**** Task material ****

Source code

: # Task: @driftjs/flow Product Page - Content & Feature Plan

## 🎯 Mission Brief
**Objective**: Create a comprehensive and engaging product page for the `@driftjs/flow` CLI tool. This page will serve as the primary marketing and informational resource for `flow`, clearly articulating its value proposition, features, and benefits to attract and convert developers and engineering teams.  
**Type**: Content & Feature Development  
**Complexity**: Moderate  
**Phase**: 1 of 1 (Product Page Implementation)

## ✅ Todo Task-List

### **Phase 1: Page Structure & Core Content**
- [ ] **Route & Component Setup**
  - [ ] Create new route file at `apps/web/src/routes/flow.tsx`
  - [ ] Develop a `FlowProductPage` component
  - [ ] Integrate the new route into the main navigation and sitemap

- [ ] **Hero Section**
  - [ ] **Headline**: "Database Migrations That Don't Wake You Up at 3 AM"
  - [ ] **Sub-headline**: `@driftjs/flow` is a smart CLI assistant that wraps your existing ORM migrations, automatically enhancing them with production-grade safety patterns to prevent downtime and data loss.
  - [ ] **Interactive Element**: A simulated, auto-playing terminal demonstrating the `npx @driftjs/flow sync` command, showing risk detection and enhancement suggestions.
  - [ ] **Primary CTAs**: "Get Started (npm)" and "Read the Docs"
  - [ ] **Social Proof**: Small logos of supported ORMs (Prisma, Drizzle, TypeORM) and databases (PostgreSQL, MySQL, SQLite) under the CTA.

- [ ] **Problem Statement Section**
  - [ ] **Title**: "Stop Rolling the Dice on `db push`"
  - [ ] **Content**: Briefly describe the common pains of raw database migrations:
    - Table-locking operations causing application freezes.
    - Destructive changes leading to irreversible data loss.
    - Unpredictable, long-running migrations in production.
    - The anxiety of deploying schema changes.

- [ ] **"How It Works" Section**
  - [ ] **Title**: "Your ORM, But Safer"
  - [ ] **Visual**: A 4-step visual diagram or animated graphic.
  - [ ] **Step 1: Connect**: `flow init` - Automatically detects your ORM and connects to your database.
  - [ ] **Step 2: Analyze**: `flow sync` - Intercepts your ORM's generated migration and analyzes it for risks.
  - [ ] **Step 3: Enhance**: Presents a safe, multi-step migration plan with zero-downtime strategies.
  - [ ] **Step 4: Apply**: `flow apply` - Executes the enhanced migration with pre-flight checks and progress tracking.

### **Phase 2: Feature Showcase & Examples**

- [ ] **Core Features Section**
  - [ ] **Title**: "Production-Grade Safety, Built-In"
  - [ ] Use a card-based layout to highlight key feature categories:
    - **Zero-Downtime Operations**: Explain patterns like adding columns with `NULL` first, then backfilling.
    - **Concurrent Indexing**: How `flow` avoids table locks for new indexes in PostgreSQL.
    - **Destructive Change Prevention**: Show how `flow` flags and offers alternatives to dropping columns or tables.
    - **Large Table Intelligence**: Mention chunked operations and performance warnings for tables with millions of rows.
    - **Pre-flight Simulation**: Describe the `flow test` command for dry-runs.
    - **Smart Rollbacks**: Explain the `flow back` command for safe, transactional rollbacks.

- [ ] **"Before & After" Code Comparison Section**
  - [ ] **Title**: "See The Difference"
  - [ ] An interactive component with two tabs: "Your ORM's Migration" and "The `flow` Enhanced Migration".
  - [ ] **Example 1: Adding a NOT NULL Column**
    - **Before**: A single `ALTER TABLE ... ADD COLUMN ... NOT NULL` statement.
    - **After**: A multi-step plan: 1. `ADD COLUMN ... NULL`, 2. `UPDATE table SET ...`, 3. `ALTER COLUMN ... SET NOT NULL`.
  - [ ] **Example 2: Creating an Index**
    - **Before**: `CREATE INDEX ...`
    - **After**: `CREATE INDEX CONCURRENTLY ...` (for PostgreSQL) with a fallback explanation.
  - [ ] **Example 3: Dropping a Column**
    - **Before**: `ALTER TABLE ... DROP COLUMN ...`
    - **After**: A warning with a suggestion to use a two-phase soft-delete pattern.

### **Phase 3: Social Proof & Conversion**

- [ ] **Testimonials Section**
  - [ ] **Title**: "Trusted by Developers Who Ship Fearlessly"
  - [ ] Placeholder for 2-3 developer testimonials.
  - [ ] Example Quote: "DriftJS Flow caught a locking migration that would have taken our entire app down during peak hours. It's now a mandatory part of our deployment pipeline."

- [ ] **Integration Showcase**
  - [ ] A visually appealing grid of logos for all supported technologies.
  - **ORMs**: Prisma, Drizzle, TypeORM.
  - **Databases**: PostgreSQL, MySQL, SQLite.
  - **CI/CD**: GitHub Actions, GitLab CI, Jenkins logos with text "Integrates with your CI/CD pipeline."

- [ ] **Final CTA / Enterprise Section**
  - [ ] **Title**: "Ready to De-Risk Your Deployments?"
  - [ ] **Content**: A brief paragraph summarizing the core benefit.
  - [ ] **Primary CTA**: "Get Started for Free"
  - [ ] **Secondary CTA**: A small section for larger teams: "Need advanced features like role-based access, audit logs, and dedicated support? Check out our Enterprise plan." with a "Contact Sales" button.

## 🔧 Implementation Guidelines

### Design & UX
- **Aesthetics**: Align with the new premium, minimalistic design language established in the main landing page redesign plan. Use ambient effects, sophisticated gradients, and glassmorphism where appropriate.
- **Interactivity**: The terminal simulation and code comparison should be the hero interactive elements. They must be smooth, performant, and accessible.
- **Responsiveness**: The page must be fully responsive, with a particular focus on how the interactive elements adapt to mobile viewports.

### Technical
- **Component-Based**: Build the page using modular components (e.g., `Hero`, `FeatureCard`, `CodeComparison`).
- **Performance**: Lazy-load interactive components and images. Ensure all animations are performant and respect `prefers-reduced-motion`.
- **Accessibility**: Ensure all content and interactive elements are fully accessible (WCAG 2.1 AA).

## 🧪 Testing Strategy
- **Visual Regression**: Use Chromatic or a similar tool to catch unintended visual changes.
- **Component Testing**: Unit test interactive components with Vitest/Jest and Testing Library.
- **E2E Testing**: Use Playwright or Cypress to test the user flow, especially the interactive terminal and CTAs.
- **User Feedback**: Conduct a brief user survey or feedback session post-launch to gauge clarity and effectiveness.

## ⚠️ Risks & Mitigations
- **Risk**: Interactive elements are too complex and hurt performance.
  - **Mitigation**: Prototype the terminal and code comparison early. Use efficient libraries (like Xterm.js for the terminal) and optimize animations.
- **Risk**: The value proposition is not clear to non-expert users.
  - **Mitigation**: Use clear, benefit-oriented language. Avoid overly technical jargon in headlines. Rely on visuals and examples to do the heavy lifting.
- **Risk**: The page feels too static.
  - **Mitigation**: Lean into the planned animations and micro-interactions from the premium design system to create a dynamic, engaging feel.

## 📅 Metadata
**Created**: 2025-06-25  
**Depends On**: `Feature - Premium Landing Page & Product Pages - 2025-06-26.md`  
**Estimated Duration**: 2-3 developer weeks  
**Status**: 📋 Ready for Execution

****

What the exercise asks - As listed above, the lines from the line with "- **Risk**: Interactive" to the line with "## 📅 Metadata" are to be echoed exactly, with both ends included and nothing added.

Task result -
- **Risk**: Interactive elements are too complex and hurt performance.
  - **Mitigation**: Prototype the terminal and code comparison early. Use efficient libraries (like Xterm.js for the terminal) and optimize animations.
- **Risk**: The value proposition is not clear to non-expert users.
  - **Mitigation**: Use clear, benefit-oriented language. Avoid overly technical jargon in headlines. Rely on visuals and examples to do the heavy lifting.
- **Risk**: The page feels too static.
  - **Mitigation**: Lean into the planned animations and micro-interactions from the premium design system to create a dynamic, engaging feel.

## 📅 Metadata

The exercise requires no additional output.